Ringfort (Rath), Dromkeen, Co. Kerry
Co. Kerry |
Ringforts
In the fields of Dromkeen in north County Kerry, a ringfort exists almost entirely on paper.
No earthwork rises from the ground, no bank or ditch catches the afternoon light; the site has been ploughed or eroded into invisibility. And yet, for anyone who knows where to look in the archive record, the place persists with a quiet stubbornness across nearly two centuries of documentation.

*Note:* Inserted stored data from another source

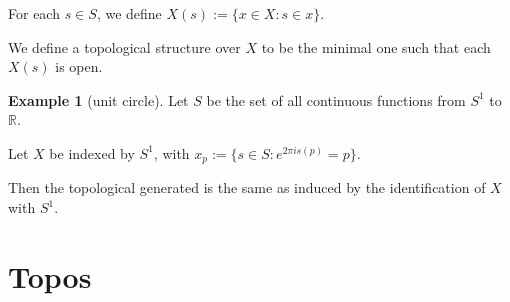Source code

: \documentclass[11pt, oneside]{article}   	%
\theoremstyle{definition}
\newtheorem*{eg}{Example}
\begin{document}
For each $s\in S$, we define $X(s):= \{x\in X:s\in x\}$.

We define a topological structure over $X$ to be the minimal one such that each $X(s)$ is open.

\begin{eg}
	[unit circle]

	Let $S$ be the set of all continuous functions from $S^1$ to $\mathbb{R}$.

	Let $X$ be indexed by $S^1$, with $x_{p}:= \{s\in S: e^{2 \pi i s(p)} = p\}$.

	Then the topological generated is the same as induced by the identification of $X$ with $S^1$.
\end{eg}

\section{Topos}
\end{document}
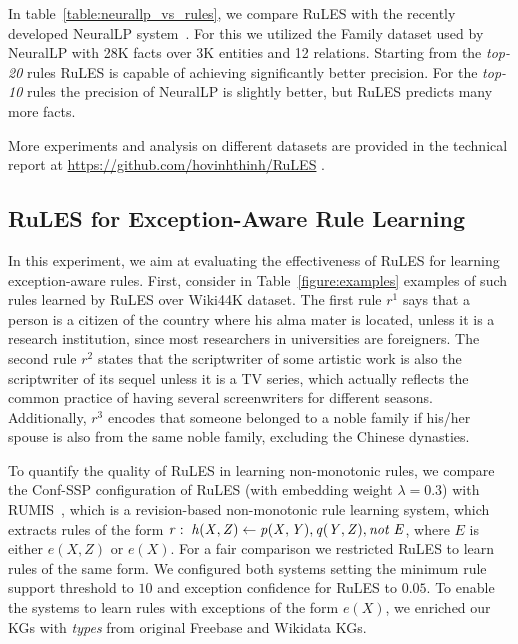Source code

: In table~\ref{table:neurallp_vs_rules}, we compare RuLES with the recently developed NeuralLP system~\cite{DBLP:conf/nips/YangYC17}. For this we 
utilized the Family dataset used by NeuralLP 
with 28K facts over 3K entities and 12 relations. 
Starting from the \textit{top-20} rules RuLES is capable of achieving significantly better precision. For the \textit{top-10} rules the precision of NeuralLP is slightly better, but RuLES predicts many more facts.

More experiments and analysis on different datasets are 
provided in the technical report at \url{https://github.com/hovinhthinh/RuLES}
.

\subsection{RuLES for Exception-Aware Rule Learning}
In this experiment, we aim at evaluating the effectiveness of RuLES 
for learning exception-aware rules.
First, consider in Table~\ref{figure:examples} examples of such rules learned by RuLES over Wiki44K dataset. 
 The first rule $r^1$ says that a person is a citizen of the country where his alma mater is located, unless it is a research institution, 
since most 
researchers in universities are foreigners. The second rule $r^2$ states that the scriptwriter of some artistic work is also the scriptwriter of its sequel unless it is a TV series, which actually reflects the common practice of having several screenwriters for different seasons. Additionally, $r^3$ encodes that someone belonged to a 
noble family if his/her 
spouse is also from the same noble family, excluding the Chinese dynasties. 

To quantify the quality of RuLES in learning non-monotonic rules, we compare the Conf-SSP configuration of RuLES (with embedding weight $\lambda = 0.3$) with RUMIS~\cite{trantowards}, which is a revision-based 
non-monotonic rule 
learning system, which 
extracts rules 
of the form  
$\mathit{r:\;h(X,Z) \leftarrow p(X,Y), q(Y,Z), not\; E}$, where $E$ is either $e(X,Z)$ or 
$e(X)$.
For a fair comparison we restricted RuLES to learn rules of the same form.   
We configured both systems 
setting the minimum rule support threshold to 
$10$ and exception confidence for RuLES to $0.05$. 
To enable the systems to 
learn rules with exceptions of the form 
$e(X)$, we enriched 
our KGs with \textit{types} 
from original Freebase and Wikidata KGs.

A rath is a type of Irish ringfort, typically a circular enclosure defined by one or more earthen banks and ditches, built during the early medieval period as a farmstead or place of status. This particular example at Dromkeen was recorded on Ordnance Survey maps produced between 1841 and 1842, and again on the 1916 edition of the same mapping series, suggesting it was still visible as a surface feature well into the twentieth century. The earlier map also marks a cave in the interior of the enclosure, a separate monument in its own right. Such features associated with ringforts are sometimes souterrains, which are man-made underground passages or chambers, often built for storage or refuge. By 1974, when the Geological Survey of Ireland carried out aerial photography of the area, the fort had vanished from the ground entirely, though its circular outline still registered as a crop mark, the differential growth of vegetation above buried archaeology betraying what the eye could no longer see at surface level. C. Toal documented the site in the 1995 North Kerry Archaeological Survey, by which point no physical trace remained.